Amazing. That's how it was. The girls devised a centerpiece of gaudy fall flowers and I never realized how beautifully golden sparkling cider can be against a green brocade tablecoth. The potatoes suffered a terrible mishap (note to girls: never, under any circumstances, remove the skins from potatoes and then refridgerate them overnight without thoroughly cooking them first). However, we whipped up a rice pilaf that got rave reviews, and good old Bisquick still produces some of the best biscuits around. Finish it off with a jumble of colorful veggies (red peppers, broccoli, and sweet corn), and oh my! And let's not forget the ham, which will live in legend and song.... or the dessert: peach halves, whipped cream, dried cranberries, and dark chocolate truffles. Wow.

We had quite a mixed table, actually. Mama has been suffering from dizzy spells related to allergies, so Dad presided over a table full of young singles. Charity had brought her friend Emily home from college, and I had invited the High Queen at the last minute. Marjorie and Juli between them contributed Ned, Dan, and Jack. Then we had Nate, another bona fide member of the family.

Dad immediately raised the topic of a verse in the New Testament about husbands living with their wives in an understanding manner and what exactly the Word means by the term "weaker vessels." Yikes! The conversation camped out there for the entire meal, but I didn't really join it except to make occasional quips---I mostly kept my head down and served the food. Good thing, too; it's not safe for me to get involved in an intellectual (and potentially controversial) topic unless A) I am feeling extremely mellow, or B) I am discussing the topic with just one or two other people whom I trust absolutely, or C) both of the above.

I'll hash it over with the High Queen and (or) Brittainia later, and see what they think. Meanwhile, by the end of the feast we had all reached a state of bon homme that reminds me of a seventeenth century country house poem (praising good dinners and gentle, dignified elegance).
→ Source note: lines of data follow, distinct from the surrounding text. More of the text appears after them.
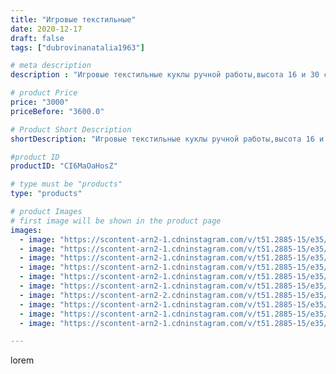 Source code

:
 ```yaml
---
title: "Игровые текстильные"
date: 2020-12-17
draft: false
tags: ["dubrovinanatalia1963"]

# meta description
description : "Игровые текстильные куклы ручной работы,высота 16 и 30 см."

# product Price
price: "3000"
priceBefore: "3600.0"

# Product Short Description
shortDescription: "Игровые текстильные куклы ручной работы,высота 16 и 30 см."

#product ID
productID: "CI6MaOaHosZ"

# type must be "products"
type: "products"

# product Images
# first image will be shown in the product page
images:
  - image: "https://scontent-arn2-1.cdninstagram.com/v/t51.2885-15/e35/131349216_435600990812010_1532170435841715237_n.jpg?se=7&tp=1&_nc_ht=scontent-arn2-1.cdninstagram.com&_nc_cat=106&_nc_ohc=NI-2Ux4Vc9AAX9hxxLN&ccb=7-4&oh=851fa791cd019a82fd3b36bc3b301ab9&oe=6083E7B6&ig_cache_key=MjQ2NjMzODMyMTM0MzU1NDc5OQ%3D%3D.2-ccb7-4"
  - image: "https://scontent-arn2-1.cdninstagram.com/v/t51.2885-15/e35/131348781_423349702192965_8726257447794477380_n.jpg?se=7&tp=1&_nc_ht=scontent-arn2-1.cdninstagram.com&_nc_cat=109&_nc_ohc=RGOf2ndzdtoAX_YaAxT&ccb=7-4&oh=862d0e237db76b55b43f6a9cbb840c34&oe=6084F48A&ig_cache_key=MjQ2NjMzODMyMTM2MDM0OTE1Mw%3D%3D.2-ccb7-4"
  - image: "https://scontent-arn2-1.cdninstagram.com/v/t51.2885-15/e35/131851177_2808526286096866_5243132223189231256_n.jpg?se=7&tp=1&_nc_ht=scontent-arn2-1.cdninstagram.com&_nc_cat=110&_nc_ohc=tbbsdegnwM0AX-FtLQD&ccb=7-4&oh=b0bd95bbdf42ecb787d7863318418357&oe=6082E192&ig_cache_key=MjQ2NjMzODMyMTM4NTQ1MDk0OQ%3D%3D.2-ccb7-4"
  - image: "https://scontent-arn2-1.cdninstagram.com/v/t51.2885-15/e35/131394848_258550939024263_8512516274896718657_n.jpg?se=7&tp=1&_nc_ht=scontent-arn2-1.cdninstagram.com&_nc_cat=103&_nc_ohc=hki1XCdPKb4AX_N6a14&ccb=7-4&oh=7000fb3fb8a5b87b79d51fc3c9b7e6d2&oe=608230DD&ig_cache_key=MjQ2NjMzODMyMTM2ODY0MzMzNA%3D%3D.2-ccb7-4"
  - image: "https://scontent-arn2-1.cdninstagram.com/v/t51.2885-15/e35/131418481_2988401578046102_6818046232523786508_n.jpg?se=7&tp=1&_nc_ht=scontent-arn2-1.cdninstagram.com&_nc_cat=102&_nc_ohc=U02gjppfYJQAX_SpKP1&ccb=7-4&oh=f5b749fd4521abf88ecf5a539cb889be&oe=608369F7&ig_cache_key=MjQ2NjMzODMyMTQyNzUwMzM4Mw%3D%3D.2-ccb7-4"
  - image: "https://scontent-arn2-1.cdninstagram.com/v/t51.2885-15/e35/131361239_393012208642141_6527821937378849107_n.jpg?se=7&tp=1&_nc_ht=scontent-arn2-1.cdninstagram.com&_nc_cat=101&_nc_ohc=3hhMurfyLJIAX9a9LR7&ccb=7-4&oh=5b5a8e4e4ecf0cb122eb551c80df75c3&oe=60826B3F&ig_cache_key=MjQ2NjMzODMyMTQzNTczNDE0Ng%3D%3D.2-ccb7-4"
  - image: "https://scontent-arn2-2.cdninstagram.com/v/t51.2885-15/e35/131388801_952414685579444_8086739814603501158_n.jpg?se=7&tp=1&_nc_ht=scontent-arn2-2.cdninstagram.com&_nc_cat=108&_nc_ohc=5XgON-yqyqcAX8Zrpgp&ccb=7-4&oh=5f8643a7983a4d5b28b2157738e92188&oe=6083C3C4&ig_cache_key=MjQ2NjMzODMyMTQ0NDI5NTA1Nw%3D%3D.2-ccb7-4"
  - image: "https://scontent-arn2-1.cdninstagram.com/v/t51.2885-15/e35/131659019_398008798304254_7487161866261027272_n.jpg?se=7&tp=1&_nc_ht=scontent-arn2-1.cdninstagram.com&_nc_cat=110&_nc_ohc=4I-GQH0SPHQAX_UBFgK&ccb=7-4&oh=daf7f91db2a76c88b3f16cd2f658f977&oe=60850C15&ig_cache_key=MjQ2NjMzODMyMTM4NTU2NjU1Mg%3D%3D.2-ccb7-4"
  - image: "https://scontent-arn2-1.cdninstagram.com/v/t51.2885-15/e35/131454074_112676800619068_5379920197242206352_n.jpg?se=7&tp=1&_nc_ht=scontent-arn2-1.cdninstagram.com&_nc_cat=104&_nc_ohc=nwvgoZ395sMAX-9Cu3L&ccb=7-4&oh=c013161a04379c416b2dc73ed7a8879b&oe=60839477&ig_cache_key=MjQ2NjMzODMyMTQxOTA4MzUyMg%3D%3D.2-ccb7-4"
  - image: "https://scontent-arn2-1.cdninstagram.com/v/t51.2885-15/e35/131485943_404419704237770_4088005639333741324_n.jpg?se=7&tp=1&_nc_ht=scontent-arn2-1.cdninstagram.com&_nc_cat=102&_nc_ohc=F9PC3HcQ6agAX_g-EWJ&ccb=7-4&oh=c605e4e73994e96a4c72f8f52d9460a9&oe=6082C466&ig_cache_key=MjQ2NjMzODMyMTM5MzgzMTI0Mw%3D%3D.2-ccb7-4"

---
```

lorem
Thinking back over it made me wonder whether I really am one of those creatures who loves luxury.

I reached the conclusion that I'm not. I like an arcadian lunch as well as a feast, and an afternoon of tramping the woods suits me as much as sitting here on a fine-grained leather couch in my study, surrounded by books and pools of classical music and lamplight. I feel like Dante's description of Fortuna---the only way to define her is as changing changes evermore.

Increasingly I love variety, variety within unity, but always variety. Tomorrow I shall want a lunch of vegetables to balance today's feast; a week hence fruit will be my whim, no doubt; and after that, who can tell? I have pleasure in all forms of artistry that have pleasure in truth, and increasingly no pleasure in any that are formed to fit a lie.

Inebriate of light, am I, and debauchee of dew... misquoting Emily Dickinson, I suppose. "Do you find it easy to get drunk on words? So easy, that I am scarcely ever sober"---and that was Dorothy Sayers.

Oh dear, I am drunk on words! Milton, Milton...

2 Comments:

Blogger J. Nathan Matias said...

note to girls: never, under any circumstances, remove the skins from potatoes and then refridgerate them overnight without thoroughly cooking them first

And in my case, I shouldn't cook potatoes at all?

6:16 AM  
Blogger Kevin said...

I love it when anything - but especially a foodstuff, like the ham - lives in legend and song.